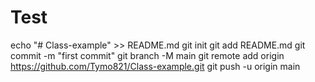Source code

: # Test
echo "# Class-example" >> README.md
git init
git add README.md
git commit -m "first commit"
git branch -M main
git remote add origin https://github.com/Tymo821/Class-example.git
git push -u origin main
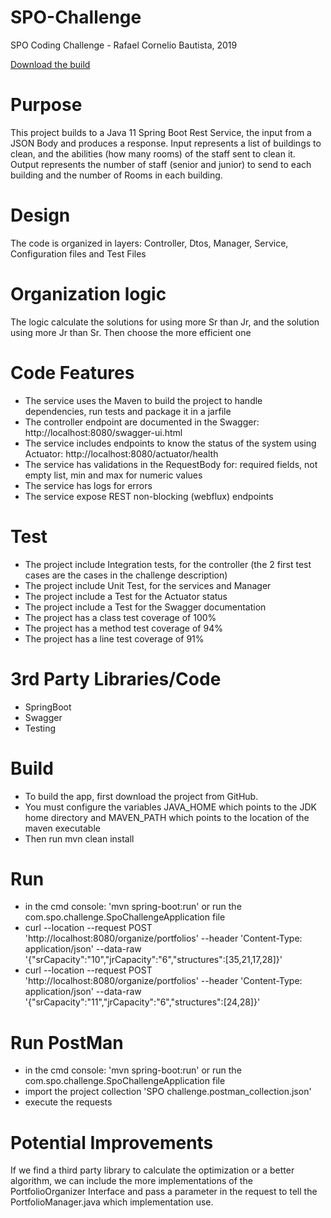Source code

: # SPO-Challenge

SPO Coding Challenge - Rafael Cornelio Bautista, 2019

[Download the build](https://github.com/leafar30/SPO-Challenge/blob/master/build/SPO-Challenge-1.0.0.jar)

# Purpose
This project builds to a Java 11 Spring Boot Rest Service, the input from a JSON Body and produces a response. Input represents a list of buildings to clean, and the abilities (how many rooms) of the staff sent to clean it. Output represents the number of staff (senior and junior) to send to each building and the number of Rooms in each building.

# Design

The code is organized in layers: Controller, Dtos, Manager, Service, Configuration files and Test Files

# Organization logic

The logic calculate the solutions for using more Sr than Jr, and the solution using more Jr than Sr. Then choose the more efficient one

# Code Features
* The service uses the Maven to build the project to handle dependencies, run tests and package it in a jarfile
* The controller endpoint are documented in the Swagger: http://localhost:8080/swagger-ui.html
* The service includes endpoints to know the status of the system using Actuator: http://localhost:8080/actuator/health
* The service has validations in the RequestBody for: required fields, not empty list, min and max for numeric values
* The service has logs for errors
* The service expose REST non-blocking (webflux) endpoints

# Test
* The project include Integration tests, for the controller (the 2 first test cases are the cases in the challenge description)
* The project include Unit Test, for the services and Manager
* The project include a Test for the Actuator status
* The project include a Test for the Swagger documentation
* The project has a class test coverage of 100%
* The project has a method test coverage of 94%
* The project has a line test coverage of 91%

# 3rd Party Libraries/Code
* SpringBoot
* Swagger
* Testing

# Build
* To build the app, first download the project from GitHub.
* You must configure the variables JAVA_HOME which points to the JDK home directory and MAVEN_PATH which points to the location of the maven executable
* Then run mvn clean install


# Run
* in the cmd console: 'mvn spring-boot:run' or run the com.spo.challenge.SpoChallengeApplication file
* curl --location --request POST 'http://localhost:8080/organize/portfolios' --header 'Content-Type: application/json' --data-raw '{"srCapacity":"10","jrCapacity":"6","structures":[35,21,17,28]}'
* curl --location --request POST 'http://localhost:8080/organize/portfolios' --header 'Content-Type: application/json' --data-raw '{"srCapacity":"11","jrCapacity":"6","structures":[24,28]}'


# Run PostMan
* in the cmd console: 'mvn spring-boot:run' or run the com.spo.challenge.SpoChallengeApplication file
* import the project collection 'SPO challenge.postman_collection.json'
* execute the requests


# Potential Improvements
If we find a third party library to calculate the optimization or a better algorithm, we can include the more implementations of the PortfolioOrganizer Interface and pass a parameter in the request to tell the PortfolioManager.java which implementation use.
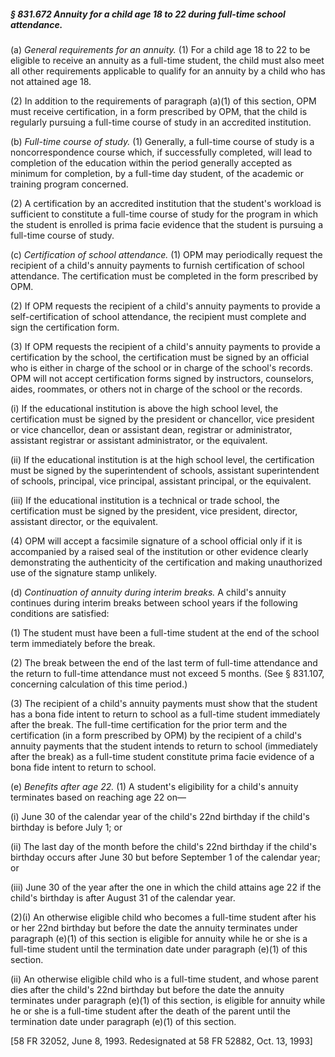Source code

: ##### § 831.672 Annuity for a child age 18 to 22 during full-time school attendance. #####

(a) *General requirements for an annuity.* (1) For a child age 18 to 22 to be eligible to receive an annuity as a full-time student, the child must also meet all other requirements applicable to qualify for an annuity by a child who has not attained age 18.

(2) In addition to the requirements of paragraph (a)(1) of this section, OPM must receive certification, in a form prescribed by OPM, that the child is regularly pursuing a full-time course of study in an accredited institution.

(b) *Full-time course of study.* (1) Generally, a full-time course of study is a noncorrespondence course which, if successfully completed, will lead to completion of the education within the period generally accepted as minimum for completion, by a full-time day student, of the academic or training program concerned.

(2) A certification by an accredited institution that the student's workload is sufficient to constitute a full-time course of study for the program in which the student is enrolled is prima facie evidence that the student is pursuing a full-time course of study.

(c) *Certification of school attendance.* (1) OPM may periodically request the recipient of a child's annuity payments to furnish certification of school attendance. The certification must be completed in the form prescribed by OPM.

(2) If OPM requests the recipient of a child's annuity payments to provide a self-certification of school attendance, the recipient must complete and sign the certification form.

(3) If OPM requests the recipient of a child's annuity payments to provide a certification by the school, the certification must be signed by an official who is either in charge of the school or in charge of the school's records. OPM will not accept certification forms signed by instructors, counselors, aides, roommates, or others not in charge of the school or the records.

(i) If the educational institution is above the high school level, the certification must be signed by the president or chancellor, vice president or vice chancellor, dean or assistant dean, registrar or administrator, assistant registrar or assistant administrator, or the equivalent.

(ii) If the educational institution is at the high school level, the certification must be signed by the superintendent of schools, assistant superintendent of schools, principal, vice principal, assistant principal, or the equivalent.

(iii) If the educational institution is a technical or trade school, the certification must be signed by the president, vice president, director, assistant director, or the equivalent.

(4) OPM will accept a facsimile signature of a school official only if it is accompanied by a raised seal of the institution or other evidence clearly demonstrating the authenticity of the certification and making unauthorized use of the signature stamp unlikely.

(d) *Continuation of annuity during interim breaks.* A child's annuity continues during interim breaks between school years if the following conditions are satisfied:

(1) The student must have been a full-time student at the end of the school term immediately before the break.

(2) The break between the end of the last term of full-time attendance and the return to full-time attendance must not exceed 5 months. (See § 831.107, concerning calculation of this time period.)

(3) The recipient of a child's annuity payments must show that the student has a bona fide intent to return to school as a full-time student immediately after the break. The full-time certification for the prior term and the certification (in a form prescribed by OPM) by the recipient of a child's annuity payments that the student intends to return to school (immediately after the break) as a full-time student constitute prima facie evidence of a bona fide intent to return to school.

(e) *Benefits after age 22.* (1) A student's eligibility for a child's annuity terminates based on reaching age 22 on—

(i) June 30 of the calendar year of the child's 22nd birthday if the child's birthday is before July 1; or

(ii) The last day of the month before the child's 22nd birthday if the child's birthday occurs after June 30 but before September 1 of the calendar year; or

(iii) June 30 of the year after the one in which the child attains age 22 if the child's birthday is after August 31 of the calendar year.

(2)(i) An otherwise eligible child who becomes a full-time student after his or her 22nd birthday but before the date the annuity terminates under paragraph (e)(1) of this section is eligible for annuity while he or she is a full-time student until the termination date under paragraph (e)(1) of this section.

(ii) An otherwise eligible child who is a full-time student, and whose parent dies after the child's 22nd birthday but before the date the annuity terminates under paragraph (e)(1) of this section, is eligible for annuity while he or she is a full-time student after the death of the parent until the termination date under paragraph (e)(1) of this section.

[58 FR 32052, June 8, 1993. Redesignated at 58 FR 52882, Oct. 13, 1993]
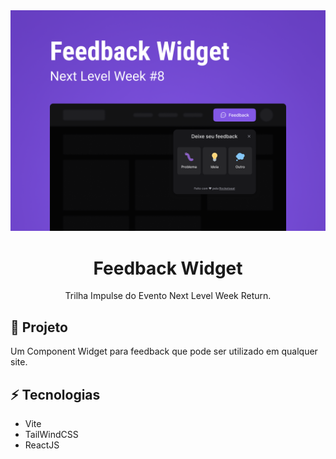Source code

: <img src="./docs/image/Thumbnail.png" alt="NLW Return Impulse by Rockeseat" />
<h1 align="center">Feedback Widget</h1>
<p align="center">Trilha Impulse do Evento Next Level Week Return.</p>

<h2>🚀 Projeto</h2>
Um Component Widget para feedback que pode ser utilizado em qualquer site.

<h2>⚡ Tecnologias</h2>

- Vite
- TailWindCSS
- ReactJS
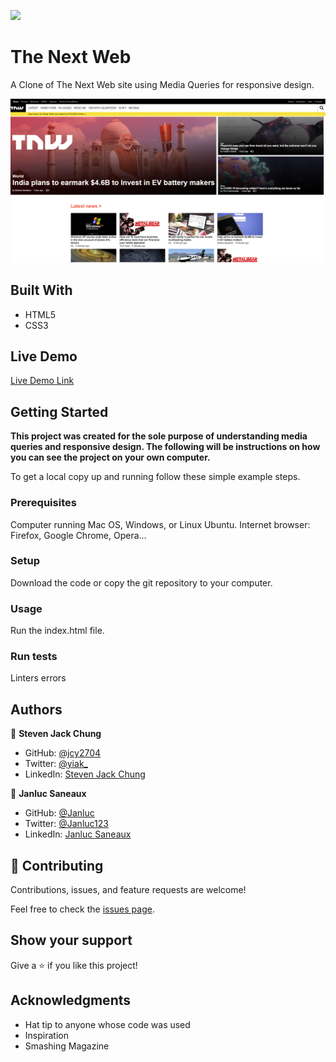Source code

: ![](https://img.shields.io/badge/Microverse-blueviolet)

# The Next Web

A Clone of The Next Web site using Media Queries for responsive design.

![screenshot](app_screenshot.png)


## Built With

- HTML5
- CSS3

## Live Demo

[Live Demo Link](https://rawcdn.githack.com/jcy2704/thenextweb/e3831e1bef723c033d97db7daa75e5eb59a0a0f0/index.html)

## Getting Started

**This project was created for the sole purpose of understanding media queries and responsive design. The following will be instructions on how you can see the project on your own computer.**


To get a local copy up and running follow these simple example steps.

### Prerequisites
Computer running Mac OS, Windows, or Linux Ubuntu.
Internet browser: Firefox, Google Chrome, Opera...

### Setup
Download the code or copy the git repository to your computer.

### Usage
Run the index.html file.

### Run tests
Linters errors



## Authors

👤 **Steven Jack Chung**

- GitHub: [@jcy2704](https://github.com/jcy2704)
- Twitter: [@yiak_](https://twitter.com/yiak_)
- LinkedIn: [Steven Jack Chung](https://linkedin.com/in/stevenjchung)

👤 **Janluc Saneaux**

- GitHub: [@Janluc](https://github.com/Janluc)
- Twitter: [@Janluc123](https://twitter.com/Janluc123)
- LinkedIn: [Janluc Saneaux](https://www.linkedin.com/in/janluc-saneaux-91707a1b4/)

## 🤝 Contributing

Contributions, issues, and feature requests are welcome!

Feel free to check the [issues page](https://github.com/jcy2704/thenextweb/issues).

## Show your support

Give a ⭐️ if you like this project!

## Acknowledgments

- Hat tip to anyone whose code was used
- Inspiration
- Smashing Magazine
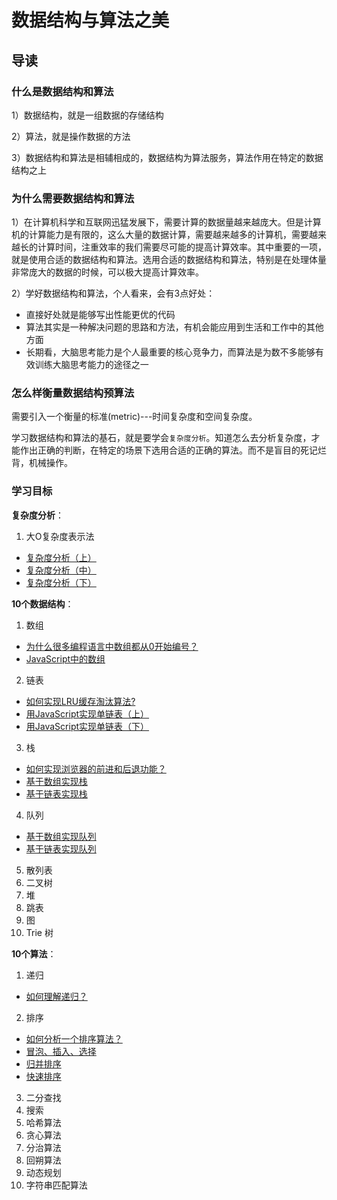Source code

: # 数据结构与算法之美

## 导读

### 什么是数据结构和算法

1）数据结构，就是一组数据的存储结构

2）算法，就是操作数据的方法

3）数据结构和算法是相辅相成的，数据结构为算法服务，算法作用在特定的数据结构之上

### 为什么需要数据结构和算法

1）在计算机科学和互联网迅猛发展下，需要计算的数据量越来越庞大。但是计算机的计算能力是有限的，这么大量的数据计算，需要越来越多的计算机，需要越来越长的计算时间，注重效率的我们需要尽可能的提高计算效率。其中重要的一项，就是使用合适的数据结构和算法。选用合适的数据结构和算法，特别是在处理体量非常庞大的数据的时候，可以极大提高计算效率。

2）学好数据结构和算法，个人看来，会有3点好处：
  - 直接好处就是能够写出性能更优的代码
  - 算法其实是一种解决问题的思路和方法，有机会能应用到生活和工作中的其他方面
  - 长期看，大脑思考能力是个人最重要的核心竞争力，而算法是为数不多能够有效训练大脑思考能力的途径之一

### 怎么样衡量数据结构预算法

需要引入一个衡量的标准(metric)---时间复杂度和空间复杂度。

学习数据结构和算法的基石，就是要学会`复杂度分析`。知道怎么去分析复杂度，才能作出正确的判断，在特定的场景下选用合适的正确的算法。而不是盲目的死记烂背，机械操作。

### 学习目标

**复杂度分析**：

1. 大O复杂度表示法
  - [复杂度分析（上）](https://github.com/sunbigshan/learnAlgorithm/issues/1)
  - [复杂度分析（中）](https://github.com/sunbigshan/learnAlgorithm/issues/2)
  - [复杂度分析（下）](https://github.com/sunbigshan/learnAlgorithm/issues/3)

**10个数据结构**：

1. 数组
  - [为什么很多编程语言中数组都从0开始编号？](https://github.com/sunbigshan/learnAlgorithm/issues/4)
  - [JavaScript中的数组](https://github.com/sunbigshan/learnAlgorithm/blob/master/array/Array.md)
2. 链表
  - [如何实现LRU缓存淘汰算法?](https://github.com/sunbigshan/learnAlgorithm/issues/5)
  - [用JavaScript实现单链表（上）](https://github.com/sunbigshan/learnAlgorithm/blob/master/linkedlist/SinglyLinkedList.js)
  - [用JavaScript实现单链表（下）](https://github.com/sunbigshan/learnAlgorithm/blob/master/linkedlist/LinkedListAlgo.js)
3. 栈
  - [如何实现浏览器的前进和后退功能？](https://github.com/sunbigshan/learnAlgorithm/issues/6)
  - [基于数组实现栈](https://github.com/sunbigshan/learnAlgorithm/blob/master/stack/StackBasedOnArray.js)
  - [基于链表实现栈](https://github.com/sunbigshan/learnAlgorithm/blob/master/stack/StackBasedOnLinkedList.js)
4. 队列
  - [基于数组实现队列](https://github.com/sunbigshan/learnAlgorithm/blob/master/queue/queueBasedOnArray.js) 
  - [基于链表实现队列](https://github.com/sunbigshan/learnAlgorithm/blob/master/queue/QueueBasedOnLinkedList.js)
5. 散列表
6. 二叉树
7. 堆
8. 跳表
9. 图
10. Trie 树

**10个算法**：

1. 递归
  - [如何理解递归？](https://github.com/sunbigshan/learnAlgorithm/issues/7)
2. 排序
  - [如何分析一个排序算法？](https://github.com/sunbigshan/learnAlgorithm/issues/8)
  - [冒泡、插入、选择](https://github.com/sunbigshan/learnAlgorithm/issues/9)
  - [归并排序](https://github.com/sunbigshan/learnAlgorithm/issues/10)
  - [快速排序](https://github.com/sunbigshan/learnAlgorithm/issues/11)
3. 二分查找
4. 搜索
5. 哈希算法
6. 贪心算法
7. 分治算法
8. 回朔算法
9. 动态规划
10. 字符串匹配算法
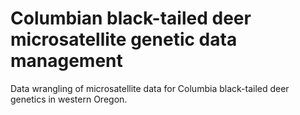 # Columbian black-tailed deer microsatellite genetic data management
Data wrangling of microsatellite data for Columbia black-tailed deer genetics in western Oregon.
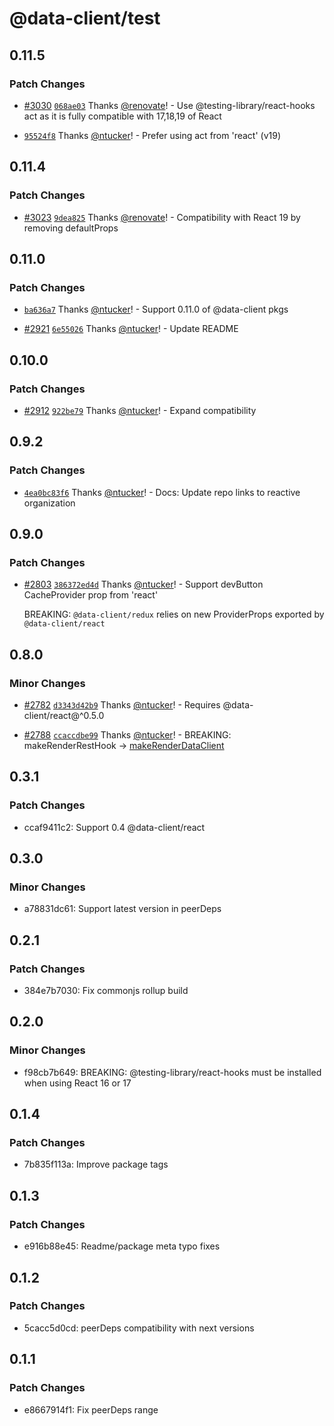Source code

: # @data-client/test

## 0.11.5

### Patch Changes

- [#3030](https://github.com/reactive/data-client/pull/3030) [`068ae03`](https://github.com/reactive/data-client/commit/068ae0335d3e1c75a62393937a641a9578a2fa4e) Thanks [@renovate](https://github.com/apps/renovate)! - Use @testing-library/react-hooks act as it is fully compatible with 17,18,19 of React

- [`95524f8`](https://github.com/reactive/data-client/commit/95524f8818a485c35be4c095d83f397be6831f65) Thanks [@ntucker](https://github.com/ntucker)! - Prefer using act from 'react' (v19)

## 0.11.4

### Patch Changes

- [#3023](https://github.com/reactive/data-client/pull/3023) [`9dea825`](https://github.com/reactive/data-client/commit/9dea825cc979eeb1558f1e686cbbaacee6d137c5) Thanks [@renovate](https://github.com/apps/renovate)! - Compatibility with React 19 by removing defaultProps

## 0.11.0

### Patch Changes

- [`ba636a7`](https://github.com/reactive/data-client/commit/ba636a74e77bf5cb8c2b327e161db09f4c4a7192) Thanks [@ntucker](https://github.com/ntucker)! - Support 0.11.0 of @data-client pkgs

- [#2921](https://github.com/reactive/data-client/pull/2921) [`6e55026`](https://github.com/reactive/data-client/commit/6e550260672507592d75c4781dc2563a50e664fa) Thanks [@ntucker](https://github.com/ntucker)! - Update README

## 0.10.0

### Patch Changes

- [#2912](https://github.com/reactive/data-client/pull/2912) [`922be79`](https://github.com/reactive/data-client/commit/922be79169a3eeea8e336eee519c165431ead474) Thanks [@ntucker](https://github.com/ntucker)! - Expand compatibility

## 0.9.2

### Patch Changes

- [`4ea0bc83f6`](https://github.com/reactive/data-client/commit/4ea0bc83f65f49cb2155f6aecdc5f8d1b168fd5e) Thanks [@ntucker](https://github.com/ntucker)! - Docs: Update repo links to reactive organization

## 0.9.0

### Patch Changes

- [#2803](https://github.com/reactive/data-client/pull/2803) [`386372ed4d`](https://github.com/reactive/data-client/commit/386372ed4d0b454687847ba2b8eed4369ef7cdf7) Thanks [@ntucker](https://github.com/ntucker)! - Support devButton CacheProvider prop from 'react'

  BREAKING: `@data-client/redux` relies on new ProviderProps exported by `@data-client/react`

## 0.8.0

### Minor Changes

- [#2782](https://github.com/reactive/data-client/pull/2782) [`d3343d42b9`](https://github.com/reactive/data-client/commit/d3343d42b970d075eda201cb85d201313120807c) Thanks [@ntucker](https://github.com/ntucker)! - Requires @data-client/react@^0.5.0

- [#2788](https://github.com/reactive/data-client/pull/2788) [`ccaccdbe99`](https://github.com/reactive/data-client/commit/ccaccdbe9971d95556144e90a3afa41e8dc39183) Thanks [@ntucker](https://github.com/ntucker)! - BREAKING: makeRenderRestHook -> [makeRenderDataClient](https://dataclient.io/docs/api/makeRenderDataClient)

## 0.3.1

### Patch Changes

- ccaf9411c2: Support 0.4 @data-client/react

## 0.3.0

### Minor Changes

- a78831dc61: Support latest version in peerDeps

## 0.2.1

### Patch Changes

- 384e7b7030: Fix commonjs rollup build

## 0.2.0

### Minor Changes

- f98cb7b649: BREAKING: @testing-library/react-hooks must be installed when using React 16 or 17

## 0.1.4

### Patch Changes

- 7b835f113a: Improve package tags

## 0.1.3

### Patch Changes

- e916b88e45: Readme/package meta typo fixes

## 0.1.2

### Patch Changes

- 5cacc5d0cd: peerDeps compatibility with next versions

## 0.1.1

### Patch Changes

- e8667914f1: Fix peerDeps range
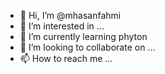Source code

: - 👋 Hi, I’m @mhasanfahmi
- 👀 I’m interested in ...
- 🌱 I’m currently learning phyton
- 💞️ I’m looking to collaborate on ...
- 📫 How to reach me ...

<!---
mhasanfahmi/mhasanfahmi is a ✨ special ✨ repository because its `README.md` (this file) appears on your GitHub profile.
You can click the Preview link to take a look at your changes.
--->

——————————

> _What to produce_:
Instructions for the copy: start at the first entry, stop after the line containing "using Actuator: http://localhost:8080/actuator/health", keep every line exact, and drop the pictures.

> _Solution to this task_:
Source code

: # Test
echo "# Class-example" >> README.md
git init
git add README.md
git commit -m "first commit"
git branch -M main
git remote add origin https://github.com/Tymo821/Class-example.git
git push -u origin main
Source code

: # SPO-Challenge

SPO Coding Challenge - Rafael Cornelio Bautista, 2019

[Download the build](https://github.com/leafar30/SPO-Challenge/blob/master/build/SPO-Challenge-1.0.0.jar)

# Purpose
This project builds to a Java 11 Spring Boot Rest Service, the input from a JSON Body and produces a response. Input represents a list of buildings to clean, and the abilities (how many rooms) of the staff sent to clean it. Output represents the number of staff (senior and junior) to send to each building and the number of Rooms in each building.

# Design

The code is organized in layers: Controller, Dtos, Manager, Service, Configuration files and Test Files

# Organization logic

The logic calculate the solutions for using more Sr than Jr, and the solution using more Jr than Sr. Then choose the more efficient one

# Code Features
* The service uses the Maven to build the project to handle dependencies, run tests and package it in a jarfile
* The controller endpoint are documented in the Swagger: http://localhost:8080/swagger-ui.html
* The service includes endpoints to know the status of the system using Actuator: http://localhost:8080/actuator/health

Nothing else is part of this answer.